Your task
Exactly the lines from the start of the entries through the line with "## Documentation" are required in the output, with no pictures among them.

Segment Start: Information supplied

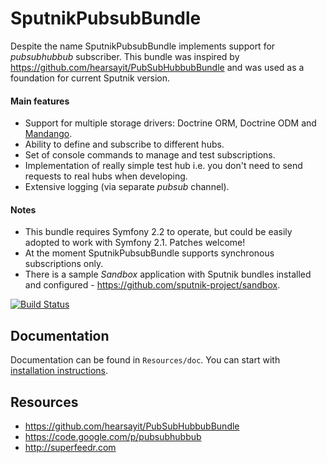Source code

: # SputnikPubsubBundle

Despite the name SputnikPubsubBundle implements support for _pubsubhubbub_ subscriber. This bundle was inspired by https://github.com/hearsayit/PubSubHubbubBundle
and was used as a foundation for current Sputnik version.

#### Main features

 - Support for multiple storage drivers: Doctrine ORM, Doctrine ODM and [Mandango](http://mandango.org).
 - Ability to define and subscribe to different hubs.
 - Set of console commands to manage and test subscriptions.
 - Implementation of really simple test hub i.e. you don't need to send requests to real hubs when developing.
 - Extensive logging (via separate _pubsub_ channel).

#### Notes

 - This bundle requires Symfony 2.2 to operate, but could be easily adopted to work with Symfony 2.1. Patches welcome!
 - At the moment SputnikPubsubBundle supports synchronous subscriptions only.
 - There is a sample _Sandbox_ application with Sputnik bundles installed and configured - https://github.com/sputnik-project/sandbox.

[![Build Status](https://api.travis-ci.org/sputnik-project/SputnikPubsubBundle.png?branch=master)](https://travis-ci.org/sputnik-project/SputnikPubsubBundle)

## Documentation

Documentation can be found in `Resources/doc`. You can start with
[installation instructions](https://github.com/sputnik-project/SputnikPubsubBundle/blob/master/Resources/doc/installation.md).

## Resources

 - https://github.com/hearsayit/PubSubHubbubBundle
 - https://code.google.com/p/pubsubhubbub
 - http://superfeedr.com
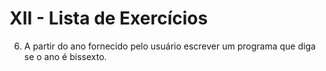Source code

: <h1>XII - Lista de Exercícios</h1>

6. A partir do ano fornecido pelo usuário escrever um programa que diga se o ano é bissexto.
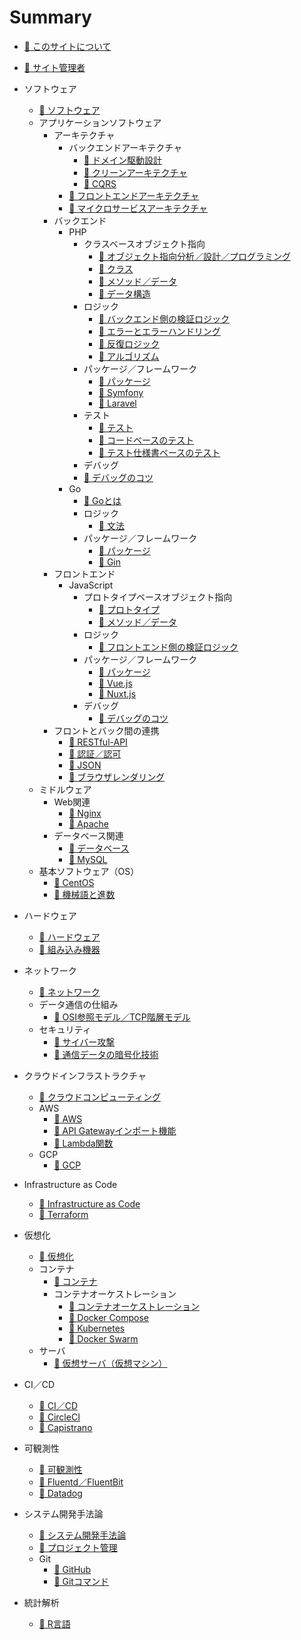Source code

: # Summary
* [📖 ︎このサイトについて](README.md)

* [📖 ︎サイト管理者](public/self_introduction.md)

* ソフトウェア
  * [📖 ︎ソフトウェア](public/software.md)
  * アプリケーションソフトウェア
    * アーキテクチャ
        * バックエンドアーキテクチャ
          * [📖 ︎ドメイン駆動設計](public/software_application_architecture_backend_domain_driven_design.md)
          * [📖 ︎クリーンアーキテクチャ](public/software_application_architecture_backend_domain_driven_design_clean_architecture.md)
          * [📖 ︎CQRS](public/software_application_architecture_backend_cqrs.md)
        * [📖 ︎フロントエンドアーキテクチャ](public/software_application_architecture_frontend.md)
        * [📖 ︎マイクロサービスアーキテクチャ](public/software_application_architecture_microservice.md)
    * バックエンド 
      * PHP
        * クラスベースオブジェクト指向
          * [📖 ︎オブジェクト指向分析／設計／プログラミング](public/software_application_backend_php_object_orientation_analysis_design_programming.md)
          * [📖 ︎クラス](public/software_application_backend_php_object_orientation_class.md)
          * [📖 ︎メソッド／データ](public/software_application_backend_php_object_orientation_method_data.md)
          * [📖 ︎データ構造](public/software_application_backend_php_object_orientation_data_structure.md)
        * ロジック
          * [📖 ︎バックエンド側の検証ロジック](public/software_application_backend_php_logic_validation.md)
          * [📖 ︎エラーとエラーハンドリング](public/software_application_backend_php_logic_error_and_error_handling.md)
          * [📖 ︎反復ロジック](public/software_application_backend_php_logic_iteration.md)
          * [📖 ︎アルゴリズム](public/software_application_backend_php_logic_algorithm.md)
        * パッケージ／フレームワーク
          * [📖 ︎パッケージ](public/software_application_backend_php_package.md)
          * [📖 ︎Symfony](public/software_application_backend_php_framework_symfony.md)
          * [📖 ︎Laravel](public/software_application_backend_php_framework_laravel.md)
        * テスト
          * [📖 ︎テスト](public/software_application_backend_php_testing.md)
          * [📖 ︎コードベースのテスト](public/software_application_backend_php_testing_based_on_code.md)
          * [📖 ︎テスト仕様書ベースのテスト](public/software_application_backend_php_testing_based_on_test_specification.md)
        * デバッグ
        * [📖 ︎デバッグのコツ](public/software_application_backend_php_debug.md)
      * Go
        * [📖 Goとは](public/software_application_backend_go.md)
        * ロジック
          * [📖 文法](public/software_application_backend_go_logic.md)
        * パッケージ／フレームワーク
          * [📖 パッケージ](public/software_application_backend_go_package.md)
          * [📖 Gin](public/software_application_backend_go_framework_gin.md)
    * フロントエンド 
      * JavaScript
        * プロトタイプベースオブジェクト指向
          * [📖 ︎プロトタイプ](public/software_application_frontend_js_object_orientation_prototype.md)
          * [📖 ︎メソッド／データ](public/software_application_frontend_js_object_orientation_method_data.md)
        * ロジック
          * [📖 ︎フロントエンド側の検証ロジック](public/software_application_frontend_js_logic_validation.md)
        * パッケージ／フレームワーク
          * [📖 ︎パッケージ](public/software_application_frontend_js_package.md)
          * [📖 ︎Vue.js](public/software_application_frontend_js_framework_vuejs.md)
          * [📖 ︎Nuxt.js](public/software_application_frontend_js_framework_nuxtjs.md)
        * デバッグ
          * [📖 ︎デバッグのコツ](public/software_application_frontend_js_debug.md)
    * フロントとバック間の連携
      * [📖 ︎RESTful-API](public/software_application_frontend_and_backend_api_restful.md)
      * [📖 ︎認証／認可](public/software_application_frontend_and_backend_authentication_authorization.md)
      * [📖 ︎JSON](public/software_application_frontend_and_backend_json.md)
      * [📖 ︎ブラウザレンダリング](public/software_application_frontend_and_backend_browser_rendering.md)
  * ミドルウェア
    * Web関連
      * [📖 ︎Nginx](public/software_middleware_web_nginx.md)
      * [📖 ︎Apache](public/software_middleware_web_apache.md)
    * データベース関連
      * [📖 ︎データベース](public/software_middleware_database.md)
      * [📖 My︎SQL](public/software_middleware_database_mysql.md)
  * 基本ソフトウェア（OS）
    * [📖 ︎CentOS](public/software_basic_centos.md)
    * [📖 ︎機械語と進数](public/software_basic_machine_language_and_radix.md)

* ハードウェア
  * [📖 ︎ハードウェア](public/hardware.md)
  * [📖 ︎組み込み機器](public/hardware_embedded_system.md)

* ネットワーク
    * [📖 ︎ネットワーク](public/network.md)
    * データ通信の仕組み
      * [📖 ︎OSI参照モデル／TCP階層モデル](public/network_osi_tcp_model.md)
    * セキュリティ
      * [📖 ︎サイバー攻撃](public/network_cyber_attacks.md)
      * [📖 ︎通信データの暗号化技術](public/network_encryption_technology.md)

* クラウドインフラストラクチャ
  * [📖 ︎クラウドコンピューティング](public/cloud_computing.md)
  * AWS
    * [📖 ︎AWS](public/cloud_computing_aws.md)
    * [📖 ︎API Gatewayインポート機能](public/cloud_computing_aws_api_gateway_import.md)
    * [📖 ︎Lambda関数](public/cloud_computing_aws_lambda_function.md)
  * GCP
    * [📖 ︎GCP](public/cloud_computing_gcp.md)

* Infrastructure as Code
  * [📖 ︎Infrastructure as Code](public/infrastructure_as_code.md)
  * [📖 ︎Terraform](public/infrastructure_as_code_terraform.md)

* 仮想化
  * [📖 ︎仮想化](public/virtualization.md)
  * コンテナ
    * [📖 ︎コンテナ](public/virtualization_container.md)
    * コンテナオーケストレーション
      * [📖 ︎コンテナオーケストレーション](public/virtualization_container_orchestration.md)
      * [📖 ︎Docker Compose](public/virtualization_container_orchestration_docker_compose.md)
      * [📖 ︎Kubernetes](public/virtualization_container_orchestration_kubernetes.md)
      * [📖 ︎Docker Swarm](public/virtualization_container_orchestration_docker_swarm.md)
  * サーバ
    * [📖 ︎仮想サーバ（仮想マシン）](public/virtualization_server.md)

* CI／CD
  * [📖 ︎CI／CD](public/ci_cd.md)
  * [📖 ︎CircleCI](public/ci_cd_circleci.md)
  * [📖 ︎Capistrano](public/ci_cd_capistrano.md)

* 可観測性
  * [📖 ︎可観測性](public/observability.md)
  * [📖 ︎Fluentd／FluentBit](public/observability_fluentd_and_fluentbit.md)
  * [📖 ︎Datadog](public/observability_datadog.md)

* システム開発手法論
  * [📖 ︎システム開発手法論](public/system_development_methodology.md)
  * [📖 ︎プロジェクト管理](public/system_development_methodology_project_management.md)
  * Git
    * [📖 ︎GitHub](public/system_development_methodology_github.md)
    * [📖 ︎Gitコマンド](public/system_development_methodology_git_command.md)

* 統計解析
  * [📖 ︎R言語](public/statistic_analysis_r.md)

Segment End: Information supplied

Result for this task
Source code

: # SputnikPubsubBundle

Despite the name SputnikPubsubBundle implements support for _pubsubhubbub_ subscriber. This bundle was inspired by https://github.com/hearsayit/PubSubHubbubBundle
and was used as a foundation for current Sputnik version.

#### Main features

 - Support for multiple storage drivers: Doctrine ORM, Doctrine ODM and [Mandango](http://mandango.org).
 - Ability to define and subscribe to different hubs.
 - Set of console commands to manage and test subscriptions.
 - Implementation of really simple test hub i.e. you don't need to send requests to real hubs when developing.
 - Extensive logging (via separate _pubsub_ channel).

#### Notes

 - This bundle requires Symfony 2.2 to operate, but could be easily adopted to work with Symfony 2.1. Patches welcome!
 - At the moment SputnikPubsubBundle supports synchronous subscriptions only.
 - There is a sample _Sandbox_ application with Sputnik bundles installed and configured - https://github.com/sputnik-project/sandbox.

[![Build Status](https://api.travis-ci.org/sputnik-project/SputnikPubsubBundle.png?branch=master)](https://travis-ci.org/sputnik-project/SputnikPubsubBundle)

## Documentation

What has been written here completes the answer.